Originally posted by: Sylvanas
whether it is the 6mb L3 or something else there is a leap in performance
I vote
something else. lol. It's the 45nm refresh, isn't it? Certainly at 45nm you have a lot less power consumption, and are able to have more, faster, and lower latency cache (is it this core when they have the high-k gates they've been working on w/ IBM?). All three factors should improve bandwidth and performance. They might have also tweaked the architecture and made slight improvements.

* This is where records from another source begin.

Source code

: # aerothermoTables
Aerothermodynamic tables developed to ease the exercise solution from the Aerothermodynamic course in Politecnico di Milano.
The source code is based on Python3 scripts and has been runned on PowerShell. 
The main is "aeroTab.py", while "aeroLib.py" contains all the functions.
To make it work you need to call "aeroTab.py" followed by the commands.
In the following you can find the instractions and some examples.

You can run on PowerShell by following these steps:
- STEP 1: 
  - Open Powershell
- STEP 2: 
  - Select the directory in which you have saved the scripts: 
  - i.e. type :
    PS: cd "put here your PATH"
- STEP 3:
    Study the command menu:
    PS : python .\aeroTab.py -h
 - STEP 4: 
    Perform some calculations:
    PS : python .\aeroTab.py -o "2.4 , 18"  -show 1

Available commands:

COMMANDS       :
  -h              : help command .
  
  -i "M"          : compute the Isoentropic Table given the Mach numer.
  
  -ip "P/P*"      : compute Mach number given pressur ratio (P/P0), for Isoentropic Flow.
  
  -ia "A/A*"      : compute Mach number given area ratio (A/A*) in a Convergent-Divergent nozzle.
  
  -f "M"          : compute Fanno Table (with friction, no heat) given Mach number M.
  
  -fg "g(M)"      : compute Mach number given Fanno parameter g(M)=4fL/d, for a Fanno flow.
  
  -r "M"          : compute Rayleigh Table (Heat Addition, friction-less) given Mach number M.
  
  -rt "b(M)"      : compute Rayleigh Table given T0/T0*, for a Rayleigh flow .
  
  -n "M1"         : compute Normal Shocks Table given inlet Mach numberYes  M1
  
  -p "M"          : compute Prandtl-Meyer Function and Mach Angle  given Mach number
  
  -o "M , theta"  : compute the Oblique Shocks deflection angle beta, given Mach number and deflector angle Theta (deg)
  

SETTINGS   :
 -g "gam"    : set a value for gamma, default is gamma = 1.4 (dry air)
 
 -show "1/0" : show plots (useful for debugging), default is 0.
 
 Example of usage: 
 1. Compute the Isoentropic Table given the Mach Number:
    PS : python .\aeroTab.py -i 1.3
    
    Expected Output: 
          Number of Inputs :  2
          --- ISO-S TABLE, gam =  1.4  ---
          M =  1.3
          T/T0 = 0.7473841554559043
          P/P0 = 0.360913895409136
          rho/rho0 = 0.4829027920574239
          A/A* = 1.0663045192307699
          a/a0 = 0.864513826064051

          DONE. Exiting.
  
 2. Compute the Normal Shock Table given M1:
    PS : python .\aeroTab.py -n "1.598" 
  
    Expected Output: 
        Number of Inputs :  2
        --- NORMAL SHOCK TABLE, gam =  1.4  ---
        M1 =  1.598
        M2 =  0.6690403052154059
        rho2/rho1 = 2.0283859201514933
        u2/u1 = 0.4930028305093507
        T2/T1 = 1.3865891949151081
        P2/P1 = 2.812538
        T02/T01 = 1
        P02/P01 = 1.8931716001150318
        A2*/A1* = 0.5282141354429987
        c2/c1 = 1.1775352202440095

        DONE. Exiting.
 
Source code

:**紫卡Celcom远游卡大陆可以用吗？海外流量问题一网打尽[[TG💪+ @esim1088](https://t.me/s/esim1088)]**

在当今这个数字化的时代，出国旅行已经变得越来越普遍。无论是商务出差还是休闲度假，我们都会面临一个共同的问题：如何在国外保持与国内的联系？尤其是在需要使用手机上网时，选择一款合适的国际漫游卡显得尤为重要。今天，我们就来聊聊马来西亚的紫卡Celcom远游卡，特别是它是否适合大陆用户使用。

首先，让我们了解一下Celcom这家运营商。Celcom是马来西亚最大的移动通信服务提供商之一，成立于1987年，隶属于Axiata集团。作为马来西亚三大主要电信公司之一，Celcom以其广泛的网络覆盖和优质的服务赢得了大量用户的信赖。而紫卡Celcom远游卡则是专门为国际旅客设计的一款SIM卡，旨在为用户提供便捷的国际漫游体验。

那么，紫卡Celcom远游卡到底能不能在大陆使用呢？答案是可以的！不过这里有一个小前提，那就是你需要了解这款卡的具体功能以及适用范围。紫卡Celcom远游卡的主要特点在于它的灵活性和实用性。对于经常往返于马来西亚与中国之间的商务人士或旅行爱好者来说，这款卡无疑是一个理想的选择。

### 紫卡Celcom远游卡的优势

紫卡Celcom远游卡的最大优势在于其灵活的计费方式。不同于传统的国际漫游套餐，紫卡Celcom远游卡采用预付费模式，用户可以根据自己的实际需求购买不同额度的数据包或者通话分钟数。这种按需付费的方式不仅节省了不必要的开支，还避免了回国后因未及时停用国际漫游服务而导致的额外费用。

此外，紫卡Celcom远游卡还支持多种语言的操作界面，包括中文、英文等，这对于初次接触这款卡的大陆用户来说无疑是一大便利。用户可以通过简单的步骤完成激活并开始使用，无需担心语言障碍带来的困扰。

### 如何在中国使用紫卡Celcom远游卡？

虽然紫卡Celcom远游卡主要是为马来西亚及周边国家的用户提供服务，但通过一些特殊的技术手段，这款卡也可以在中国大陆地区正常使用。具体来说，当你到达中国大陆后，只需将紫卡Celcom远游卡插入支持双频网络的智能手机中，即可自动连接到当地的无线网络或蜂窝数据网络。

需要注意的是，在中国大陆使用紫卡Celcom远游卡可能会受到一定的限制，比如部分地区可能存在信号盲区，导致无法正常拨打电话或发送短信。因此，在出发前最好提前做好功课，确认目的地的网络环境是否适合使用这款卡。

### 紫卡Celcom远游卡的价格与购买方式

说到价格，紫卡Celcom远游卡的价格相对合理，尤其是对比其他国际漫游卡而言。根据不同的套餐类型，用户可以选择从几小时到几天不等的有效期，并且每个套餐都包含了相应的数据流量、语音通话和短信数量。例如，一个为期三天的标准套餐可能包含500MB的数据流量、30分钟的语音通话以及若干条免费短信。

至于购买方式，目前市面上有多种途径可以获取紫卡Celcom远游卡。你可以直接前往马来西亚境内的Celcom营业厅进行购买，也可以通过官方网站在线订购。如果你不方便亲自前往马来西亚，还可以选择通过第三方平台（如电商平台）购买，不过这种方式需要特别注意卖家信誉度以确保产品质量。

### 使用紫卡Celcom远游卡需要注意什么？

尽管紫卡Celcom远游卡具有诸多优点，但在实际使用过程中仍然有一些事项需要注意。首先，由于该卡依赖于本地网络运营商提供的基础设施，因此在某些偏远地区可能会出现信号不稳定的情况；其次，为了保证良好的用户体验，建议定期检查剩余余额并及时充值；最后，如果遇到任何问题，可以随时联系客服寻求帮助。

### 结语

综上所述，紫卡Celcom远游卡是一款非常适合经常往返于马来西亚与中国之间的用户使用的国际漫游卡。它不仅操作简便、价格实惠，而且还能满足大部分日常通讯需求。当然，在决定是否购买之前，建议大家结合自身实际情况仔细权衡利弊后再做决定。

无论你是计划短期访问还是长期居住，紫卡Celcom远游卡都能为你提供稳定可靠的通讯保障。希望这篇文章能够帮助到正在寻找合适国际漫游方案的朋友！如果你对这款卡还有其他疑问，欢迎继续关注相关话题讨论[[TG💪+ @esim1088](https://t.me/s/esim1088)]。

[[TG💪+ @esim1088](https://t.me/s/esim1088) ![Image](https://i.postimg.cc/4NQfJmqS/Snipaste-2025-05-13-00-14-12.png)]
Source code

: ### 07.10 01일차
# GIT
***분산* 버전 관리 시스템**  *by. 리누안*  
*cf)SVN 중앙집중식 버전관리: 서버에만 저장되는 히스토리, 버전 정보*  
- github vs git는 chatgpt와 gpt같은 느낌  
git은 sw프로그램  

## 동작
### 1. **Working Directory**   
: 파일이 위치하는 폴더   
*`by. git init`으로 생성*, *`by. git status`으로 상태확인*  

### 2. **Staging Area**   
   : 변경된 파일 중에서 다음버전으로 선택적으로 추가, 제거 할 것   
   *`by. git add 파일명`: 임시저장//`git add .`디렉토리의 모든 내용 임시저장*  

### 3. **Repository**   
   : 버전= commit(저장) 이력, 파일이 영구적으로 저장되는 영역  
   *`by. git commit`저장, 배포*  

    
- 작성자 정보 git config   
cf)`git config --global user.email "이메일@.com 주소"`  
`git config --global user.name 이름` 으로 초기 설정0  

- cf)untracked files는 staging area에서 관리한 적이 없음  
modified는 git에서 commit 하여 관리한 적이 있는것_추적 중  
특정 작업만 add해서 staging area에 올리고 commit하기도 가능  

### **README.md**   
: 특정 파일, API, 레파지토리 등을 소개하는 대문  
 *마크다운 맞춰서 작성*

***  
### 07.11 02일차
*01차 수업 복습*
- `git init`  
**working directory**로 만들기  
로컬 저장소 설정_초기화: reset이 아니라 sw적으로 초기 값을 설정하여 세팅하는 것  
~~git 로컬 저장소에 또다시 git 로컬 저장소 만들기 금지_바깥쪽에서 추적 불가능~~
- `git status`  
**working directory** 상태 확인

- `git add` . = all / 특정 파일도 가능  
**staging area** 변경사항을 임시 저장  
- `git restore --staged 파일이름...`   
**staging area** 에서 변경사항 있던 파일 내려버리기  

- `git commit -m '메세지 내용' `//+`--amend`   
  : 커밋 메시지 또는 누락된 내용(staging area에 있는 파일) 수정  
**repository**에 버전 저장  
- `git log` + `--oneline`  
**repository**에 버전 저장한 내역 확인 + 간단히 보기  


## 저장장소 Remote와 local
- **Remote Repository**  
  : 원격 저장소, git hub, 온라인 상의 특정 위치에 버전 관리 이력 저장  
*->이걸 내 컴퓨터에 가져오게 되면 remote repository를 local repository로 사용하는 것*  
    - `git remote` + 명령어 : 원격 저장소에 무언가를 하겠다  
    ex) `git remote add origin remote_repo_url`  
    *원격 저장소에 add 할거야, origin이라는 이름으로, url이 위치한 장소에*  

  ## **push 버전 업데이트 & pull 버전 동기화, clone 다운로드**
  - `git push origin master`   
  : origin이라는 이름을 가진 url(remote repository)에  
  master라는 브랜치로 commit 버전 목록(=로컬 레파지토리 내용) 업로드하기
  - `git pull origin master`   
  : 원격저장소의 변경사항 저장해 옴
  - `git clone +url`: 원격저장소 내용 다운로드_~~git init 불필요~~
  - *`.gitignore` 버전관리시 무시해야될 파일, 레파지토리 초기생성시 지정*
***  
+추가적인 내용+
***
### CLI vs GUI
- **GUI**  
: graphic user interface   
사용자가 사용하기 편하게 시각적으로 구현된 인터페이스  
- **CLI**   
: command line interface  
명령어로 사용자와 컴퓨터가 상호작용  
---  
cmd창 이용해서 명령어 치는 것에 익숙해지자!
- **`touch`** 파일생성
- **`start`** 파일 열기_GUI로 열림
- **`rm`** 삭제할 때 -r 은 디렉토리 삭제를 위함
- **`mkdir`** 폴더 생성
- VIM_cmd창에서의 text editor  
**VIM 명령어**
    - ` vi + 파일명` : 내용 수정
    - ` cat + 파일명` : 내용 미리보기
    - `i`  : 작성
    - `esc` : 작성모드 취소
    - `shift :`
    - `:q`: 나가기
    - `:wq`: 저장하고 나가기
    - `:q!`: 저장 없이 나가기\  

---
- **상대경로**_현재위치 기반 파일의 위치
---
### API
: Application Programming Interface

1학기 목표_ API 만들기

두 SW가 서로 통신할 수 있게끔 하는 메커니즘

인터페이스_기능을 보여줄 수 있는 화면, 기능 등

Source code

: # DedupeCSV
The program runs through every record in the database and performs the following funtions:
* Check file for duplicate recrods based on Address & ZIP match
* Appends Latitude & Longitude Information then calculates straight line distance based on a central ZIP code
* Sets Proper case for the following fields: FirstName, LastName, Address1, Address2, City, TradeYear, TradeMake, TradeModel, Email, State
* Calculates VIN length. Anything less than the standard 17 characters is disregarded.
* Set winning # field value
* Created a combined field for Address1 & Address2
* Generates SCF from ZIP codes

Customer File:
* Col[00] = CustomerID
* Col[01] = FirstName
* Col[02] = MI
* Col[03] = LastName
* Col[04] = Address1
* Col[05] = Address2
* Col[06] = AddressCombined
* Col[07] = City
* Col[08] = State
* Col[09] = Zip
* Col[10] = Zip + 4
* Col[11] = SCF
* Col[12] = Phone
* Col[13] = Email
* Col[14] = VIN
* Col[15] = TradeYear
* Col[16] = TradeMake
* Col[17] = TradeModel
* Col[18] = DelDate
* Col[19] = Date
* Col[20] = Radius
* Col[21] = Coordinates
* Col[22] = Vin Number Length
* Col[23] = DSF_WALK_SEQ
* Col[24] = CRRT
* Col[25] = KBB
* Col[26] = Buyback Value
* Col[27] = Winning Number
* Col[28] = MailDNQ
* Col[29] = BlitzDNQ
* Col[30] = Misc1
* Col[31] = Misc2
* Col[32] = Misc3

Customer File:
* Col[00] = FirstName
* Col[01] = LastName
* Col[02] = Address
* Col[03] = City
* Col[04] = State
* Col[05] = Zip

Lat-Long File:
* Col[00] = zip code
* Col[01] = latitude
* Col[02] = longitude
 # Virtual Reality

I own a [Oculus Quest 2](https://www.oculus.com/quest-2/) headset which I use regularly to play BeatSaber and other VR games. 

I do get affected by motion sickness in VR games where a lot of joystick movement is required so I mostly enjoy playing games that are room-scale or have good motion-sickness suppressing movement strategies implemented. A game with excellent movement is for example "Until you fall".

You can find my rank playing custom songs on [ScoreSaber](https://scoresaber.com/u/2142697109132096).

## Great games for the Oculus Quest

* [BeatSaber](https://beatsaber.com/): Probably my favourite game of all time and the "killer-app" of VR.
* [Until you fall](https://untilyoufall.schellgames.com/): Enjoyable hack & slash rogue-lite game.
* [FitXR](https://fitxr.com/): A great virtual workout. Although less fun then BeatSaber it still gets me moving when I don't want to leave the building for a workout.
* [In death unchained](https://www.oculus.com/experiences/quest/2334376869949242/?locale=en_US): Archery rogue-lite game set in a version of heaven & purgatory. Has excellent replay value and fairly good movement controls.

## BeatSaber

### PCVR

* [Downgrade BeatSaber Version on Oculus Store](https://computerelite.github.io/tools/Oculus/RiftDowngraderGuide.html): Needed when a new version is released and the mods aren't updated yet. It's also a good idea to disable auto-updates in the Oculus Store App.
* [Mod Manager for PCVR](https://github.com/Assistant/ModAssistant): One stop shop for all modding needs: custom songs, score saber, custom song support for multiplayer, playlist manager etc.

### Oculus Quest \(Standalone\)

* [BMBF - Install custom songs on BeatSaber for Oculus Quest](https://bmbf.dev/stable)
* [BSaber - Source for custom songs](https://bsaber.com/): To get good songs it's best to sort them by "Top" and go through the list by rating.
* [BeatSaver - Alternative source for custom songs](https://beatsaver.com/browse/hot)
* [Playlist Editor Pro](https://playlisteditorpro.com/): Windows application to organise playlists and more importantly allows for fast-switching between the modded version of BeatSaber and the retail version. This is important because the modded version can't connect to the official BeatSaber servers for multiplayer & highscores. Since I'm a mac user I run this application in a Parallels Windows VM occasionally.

Originally posted by: Idontcare
Unfortunately we can't arbitrarily change the latency, so we can't make statements like that and have any confidence in being right.
I hear ya. But there are so many parallels to my point. We can't change the amount of cache on a processor either. When hypertransport came about you could say it didn't make a difference because you had no alternative to the FSB on intel chips for comparison- but we all know it made a difference. Speed increases are always used to mask latencies- the reason why we have so many crucial numbers to look for in computing. The cache on a harddisk hides the latency of read/write speeds, L2 cache hides the latency of fetching data across a bus to the ram. Quad-pumping FSBs masks the low internal clock, and a higher overall FSB speed masks the latency of the bus itself.
My point to the OP (which only comes across when reading past the first sentence, and taking meaning from the whole post combined) is that, on a microarchitecture with an IMC, cache sizes are less important.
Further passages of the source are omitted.